Choeung Ek (,  ) is the site of a former orchard and mass grave of victims of the Khmer Rouge – killed between 1975 and 1979 – in Dangkao Section, Phnom Penh, Cambodia, about  south of the Phnom Penh city centre. It is the best-known of the sites known as the Killing Fields, where the Khmer Rouge regime executed over one million people between 1975 and 1979.

Description
Mass graves containing 8,895 bodies were discovered at Choeung Ek after the fall of the Khmer Rouge regime. Many of the dead were former political prisoners who were kept by the Khmer Rouge in their Tuol Sleng detention center and in other Cambodian detention centers.

Today, Choeung Ek is a memorial, marked by a Buddhist stupa.

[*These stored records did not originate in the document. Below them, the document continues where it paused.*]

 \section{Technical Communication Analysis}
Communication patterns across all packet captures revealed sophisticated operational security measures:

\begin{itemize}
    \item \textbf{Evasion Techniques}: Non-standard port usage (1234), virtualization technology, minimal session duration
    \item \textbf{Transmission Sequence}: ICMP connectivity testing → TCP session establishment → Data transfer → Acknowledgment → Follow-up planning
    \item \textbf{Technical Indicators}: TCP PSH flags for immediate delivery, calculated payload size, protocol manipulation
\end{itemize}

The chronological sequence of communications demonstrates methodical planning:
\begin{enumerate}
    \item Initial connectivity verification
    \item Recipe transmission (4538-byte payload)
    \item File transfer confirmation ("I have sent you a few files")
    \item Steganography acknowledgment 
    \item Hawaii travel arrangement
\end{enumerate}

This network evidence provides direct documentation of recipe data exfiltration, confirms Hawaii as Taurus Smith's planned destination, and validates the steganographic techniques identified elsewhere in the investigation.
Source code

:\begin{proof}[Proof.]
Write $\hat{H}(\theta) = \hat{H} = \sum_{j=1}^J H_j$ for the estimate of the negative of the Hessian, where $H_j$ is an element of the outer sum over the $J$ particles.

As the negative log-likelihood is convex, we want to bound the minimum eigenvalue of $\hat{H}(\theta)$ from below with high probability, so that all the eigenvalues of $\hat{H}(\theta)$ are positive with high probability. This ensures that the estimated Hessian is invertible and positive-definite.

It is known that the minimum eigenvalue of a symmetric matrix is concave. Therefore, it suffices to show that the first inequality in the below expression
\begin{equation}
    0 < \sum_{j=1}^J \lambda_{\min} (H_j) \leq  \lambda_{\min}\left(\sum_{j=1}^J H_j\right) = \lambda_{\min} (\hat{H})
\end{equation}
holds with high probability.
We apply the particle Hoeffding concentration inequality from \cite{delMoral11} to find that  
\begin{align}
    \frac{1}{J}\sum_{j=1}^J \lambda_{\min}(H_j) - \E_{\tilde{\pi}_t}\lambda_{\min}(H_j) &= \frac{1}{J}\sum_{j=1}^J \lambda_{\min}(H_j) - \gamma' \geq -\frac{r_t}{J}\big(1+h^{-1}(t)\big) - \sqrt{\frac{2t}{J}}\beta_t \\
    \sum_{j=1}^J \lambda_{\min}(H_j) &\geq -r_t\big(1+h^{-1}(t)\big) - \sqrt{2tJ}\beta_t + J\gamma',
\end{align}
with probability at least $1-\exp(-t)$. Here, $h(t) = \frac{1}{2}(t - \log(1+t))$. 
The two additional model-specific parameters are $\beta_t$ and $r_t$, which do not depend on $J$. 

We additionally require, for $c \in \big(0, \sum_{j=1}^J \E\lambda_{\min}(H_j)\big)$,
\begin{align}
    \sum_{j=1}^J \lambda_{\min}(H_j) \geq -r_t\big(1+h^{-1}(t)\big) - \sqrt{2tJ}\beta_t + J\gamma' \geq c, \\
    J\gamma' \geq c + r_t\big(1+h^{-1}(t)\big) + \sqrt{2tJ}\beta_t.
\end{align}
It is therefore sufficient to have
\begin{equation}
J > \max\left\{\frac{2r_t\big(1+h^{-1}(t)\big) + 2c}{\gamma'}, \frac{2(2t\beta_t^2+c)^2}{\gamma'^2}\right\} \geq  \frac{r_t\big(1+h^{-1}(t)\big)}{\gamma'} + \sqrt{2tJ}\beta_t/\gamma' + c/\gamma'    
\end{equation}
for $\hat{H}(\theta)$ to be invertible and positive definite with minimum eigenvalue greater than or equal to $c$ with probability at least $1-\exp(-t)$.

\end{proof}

The stupa has acrylic glass sides and is filled with more than 5,000 human skulls. Some of the lower levels are opened during the day so that the skulls can be seen directly. Many have been shattered or smashed in.

Tourists are encouraged by the Cambodian government to visit Choeung Ek. Apart from the stupa, there are pits from which the bodies were exhumed. Human bones still litter the site.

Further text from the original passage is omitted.